La sentencia fue contundente: 40 años de prisión por dos delitos de asesinato con el agravante de parentesco. El tribunal no encontró atenuantes suficientes en su estado mental para rebajar la gravedad de haber arrebatado la vida a dos seres indefensos que confiaban en ella. Paqui fue enviada a prisión, convertida en un símbolo de la maldad que puede anidar en el seno materno.
Durante sus años de reclusión, Francisca mantuvo una actitud discreta, participando en talleres y cumpliendo con las normas penitenciarias. Sin embargo, en las pocas entrevistas o declaraciones que trascendieron, nunca mostró un arrepentimiento que convenciera a la opinión pública. Seguía hablando de "aquella noche" como si fuera un accidente del destino y no una elección consciente, aferrada a la negación como mecanismo de supervivencia.
En julio de 2020, tras cumplir 18 años de condena efectiva, Francisca González obtuvo el tercer grado penitenciario. La noticia de su semilibertad volvió a indignar a la sociedad, que sentía que la pena cumplida no era proporcional al vacío dejado. Salió de la cárcel con la intención declarada de "rehacer su vida", una frase que resonó con crueldad en los oídos de quienes recordaban que sus hijos nunca tendrían esa oportunidad.
El padre de los niños, el hombre contra quien iba dirigido el golpe final, se mantuvo alejado del foco mediático, cargando con el dolor de haber perdido a su familia de la forma más traicionera posible. Para él y para el hijo mayor superviviente, la libertad de Paqui no significaba el fin del castigo, sino el recordatorio constante de una justicia que a veces parece olvidar a las víctimas eternas.
El caso de la Parricida de Santomera nos obliga a mirar de frente la realidad de la violencia intrafamiliar en todas sus formas.
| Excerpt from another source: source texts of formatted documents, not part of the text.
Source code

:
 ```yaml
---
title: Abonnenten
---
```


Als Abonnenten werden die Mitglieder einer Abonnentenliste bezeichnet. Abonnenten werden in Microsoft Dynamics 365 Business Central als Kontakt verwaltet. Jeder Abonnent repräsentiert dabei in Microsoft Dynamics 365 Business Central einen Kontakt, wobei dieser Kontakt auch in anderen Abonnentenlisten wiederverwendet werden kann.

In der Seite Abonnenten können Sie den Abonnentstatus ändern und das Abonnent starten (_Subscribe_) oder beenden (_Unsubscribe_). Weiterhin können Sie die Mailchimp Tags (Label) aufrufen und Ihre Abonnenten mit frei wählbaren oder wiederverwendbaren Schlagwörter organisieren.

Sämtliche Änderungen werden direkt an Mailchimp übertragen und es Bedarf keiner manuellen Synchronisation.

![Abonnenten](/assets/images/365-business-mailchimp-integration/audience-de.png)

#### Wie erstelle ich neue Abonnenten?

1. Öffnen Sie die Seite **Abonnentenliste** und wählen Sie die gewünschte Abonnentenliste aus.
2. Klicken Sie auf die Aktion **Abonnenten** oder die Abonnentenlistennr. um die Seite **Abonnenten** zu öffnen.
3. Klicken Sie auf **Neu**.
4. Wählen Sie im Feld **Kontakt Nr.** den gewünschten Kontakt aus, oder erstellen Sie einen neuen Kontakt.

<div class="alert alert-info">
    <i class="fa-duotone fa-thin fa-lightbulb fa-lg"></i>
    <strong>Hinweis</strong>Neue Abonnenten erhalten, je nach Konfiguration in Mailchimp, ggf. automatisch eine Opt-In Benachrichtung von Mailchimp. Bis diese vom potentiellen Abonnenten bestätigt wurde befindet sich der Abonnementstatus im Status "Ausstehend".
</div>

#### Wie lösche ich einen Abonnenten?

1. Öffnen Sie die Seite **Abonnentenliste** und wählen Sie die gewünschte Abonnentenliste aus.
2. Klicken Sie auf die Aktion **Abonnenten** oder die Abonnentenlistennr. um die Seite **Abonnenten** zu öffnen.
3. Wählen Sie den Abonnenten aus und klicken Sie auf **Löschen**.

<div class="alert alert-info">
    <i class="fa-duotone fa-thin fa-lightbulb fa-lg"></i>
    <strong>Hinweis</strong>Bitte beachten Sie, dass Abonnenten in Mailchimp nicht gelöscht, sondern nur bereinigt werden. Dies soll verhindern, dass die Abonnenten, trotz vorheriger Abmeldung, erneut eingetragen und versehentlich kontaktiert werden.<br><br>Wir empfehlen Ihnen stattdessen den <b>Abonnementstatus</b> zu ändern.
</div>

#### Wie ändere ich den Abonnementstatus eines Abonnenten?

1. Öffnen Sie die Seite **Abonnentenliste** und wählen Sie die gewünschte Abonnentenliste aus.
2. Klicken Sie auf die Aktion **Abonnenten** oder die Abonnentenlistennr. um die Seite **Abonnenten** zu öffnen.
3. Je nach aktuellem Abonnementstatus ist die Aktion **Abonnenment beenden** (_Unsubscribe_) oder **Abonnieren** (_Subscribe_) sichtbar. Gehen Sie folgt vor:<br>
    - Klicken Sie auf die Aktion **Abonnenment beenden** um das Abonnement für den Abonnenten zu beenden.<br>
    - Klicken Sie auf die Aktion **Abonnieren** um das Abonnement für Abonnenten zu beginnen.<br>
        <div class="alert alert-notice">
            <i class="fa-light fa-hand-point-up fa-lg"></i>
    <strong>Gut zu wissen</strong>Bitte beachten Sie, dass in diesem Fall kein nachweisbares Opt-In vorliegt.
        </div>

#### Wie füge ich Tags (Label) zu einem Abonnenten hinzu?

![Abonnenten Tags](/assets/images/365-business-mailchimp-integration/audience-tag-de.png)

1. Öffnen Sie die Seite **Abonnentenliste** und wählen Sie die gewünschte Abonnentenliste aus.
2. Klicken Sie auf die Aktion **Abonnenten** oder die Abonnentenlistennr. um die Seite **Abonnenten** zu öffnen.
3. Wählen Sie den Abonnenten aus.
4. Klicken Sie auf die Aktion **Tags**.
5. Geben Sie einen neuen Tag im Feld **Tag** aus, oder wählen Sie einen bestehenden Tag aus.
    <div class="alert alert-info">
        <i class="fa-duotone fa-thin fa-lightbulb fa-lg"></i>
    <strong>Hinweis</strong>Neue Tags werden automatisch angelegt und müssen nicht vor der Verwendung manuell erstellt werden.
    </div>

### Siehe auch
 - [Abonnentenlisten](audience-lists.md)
Nos recuerda que los niños son a menudo los rehenes invisibles de las guerras adultas, piezas sacrificables en tableros de ajedrez manchados de celos y posesión.
Hoy, la casa de Santomera sigue en pie, pero la memoria de lo que allí ocurrió pesa más que sus cimientos. La historia de Paqui y sus hijos es una cicatriz abierta que nos advierte de que, a veces, el monstruo no se esconde debajo de la cama, sino que duerme en la habitación de al lado y tiene las llaves de casa.